§ **Required work**
Please filter the entries for the word "regression" and copy every line that has it.

(Saved entries)
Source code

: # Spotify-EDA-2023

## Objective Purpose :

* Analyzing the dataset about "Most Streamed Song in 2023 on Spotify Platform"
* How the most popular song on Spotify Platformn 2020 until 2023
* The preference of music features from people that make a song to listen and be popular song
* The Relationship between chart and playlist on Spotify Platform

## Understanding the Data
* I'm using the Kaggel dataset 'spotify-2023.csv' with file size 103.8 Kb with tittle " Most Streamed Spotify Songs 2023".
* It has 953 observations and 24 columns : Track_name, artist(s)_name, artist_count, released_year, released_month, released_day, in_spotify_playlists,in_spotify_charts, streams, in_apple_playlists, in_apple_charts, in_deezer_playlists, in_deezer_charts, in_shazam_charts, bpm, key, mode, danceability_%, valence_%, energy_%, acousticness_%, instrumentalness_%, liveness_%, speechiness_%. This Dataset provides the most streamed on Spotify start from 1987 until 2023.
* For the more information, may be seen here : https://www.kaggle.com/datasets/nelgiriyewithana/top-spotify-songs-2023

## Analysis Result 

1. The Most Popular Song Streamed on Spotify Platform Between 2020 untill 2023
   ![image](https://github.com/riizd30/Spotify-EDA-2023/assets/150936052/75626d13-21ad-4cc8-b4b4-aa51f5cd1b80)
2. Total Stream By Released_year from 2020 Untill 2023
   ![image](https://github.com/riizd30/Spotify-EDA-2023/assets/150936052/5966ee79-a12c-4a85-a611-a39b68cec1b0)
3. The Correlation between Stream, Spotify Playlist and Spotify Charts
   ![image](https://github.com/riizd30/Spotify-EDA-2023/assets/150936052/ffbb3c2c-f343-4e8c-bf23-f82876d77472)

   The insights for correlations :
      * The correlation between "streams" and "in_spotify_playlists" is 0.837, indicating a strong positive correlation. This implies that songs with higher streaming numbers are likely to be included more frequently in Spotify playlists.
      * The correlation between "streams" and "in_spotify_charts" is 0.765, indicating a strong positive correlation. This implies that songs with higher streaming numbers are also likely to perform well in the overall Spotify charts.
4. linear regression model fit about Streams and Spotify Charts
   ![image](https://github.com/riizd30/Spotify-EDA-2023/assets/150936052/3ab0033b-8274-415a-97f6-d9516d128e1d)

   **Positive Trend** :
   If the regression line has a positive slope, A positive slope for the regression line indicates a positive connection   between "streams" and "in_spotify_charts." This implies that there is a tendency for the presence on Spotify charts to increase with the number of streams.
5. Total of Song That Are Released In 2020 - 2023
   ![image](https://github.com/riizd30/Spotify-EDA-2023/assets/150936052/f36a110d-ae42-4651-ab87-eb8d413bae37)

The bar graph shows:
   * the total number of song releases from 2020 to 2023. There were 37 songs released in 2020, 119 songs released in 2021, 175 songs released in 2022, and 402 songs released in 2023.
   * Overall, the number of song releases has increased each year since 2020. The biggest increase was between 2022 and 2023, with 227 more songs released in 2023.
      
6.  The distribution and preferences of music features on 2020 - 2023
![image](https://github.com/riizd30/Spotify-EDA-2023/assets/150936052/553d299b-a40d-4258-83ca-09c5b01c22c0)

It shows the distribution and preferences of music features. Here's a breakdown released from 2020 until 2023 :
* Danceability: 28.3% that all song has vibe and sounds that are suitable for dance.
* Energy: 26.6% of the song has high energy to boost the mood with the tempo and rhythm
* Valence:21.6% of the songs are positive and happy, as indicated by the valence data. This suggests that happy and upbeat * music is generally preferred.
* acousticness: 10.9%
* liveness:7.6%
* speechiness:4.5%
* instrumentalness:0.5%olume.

§ **Output below**
4. linear regression model fit about Streams and Spotify Charts
   If the regression line has a positive slope, A positive slope for the regression line indicates a positive connection   between "streams" and "in_spotify_charts." This implies that there is a tendency for the presence on Spotify charts to increase with the number of streams.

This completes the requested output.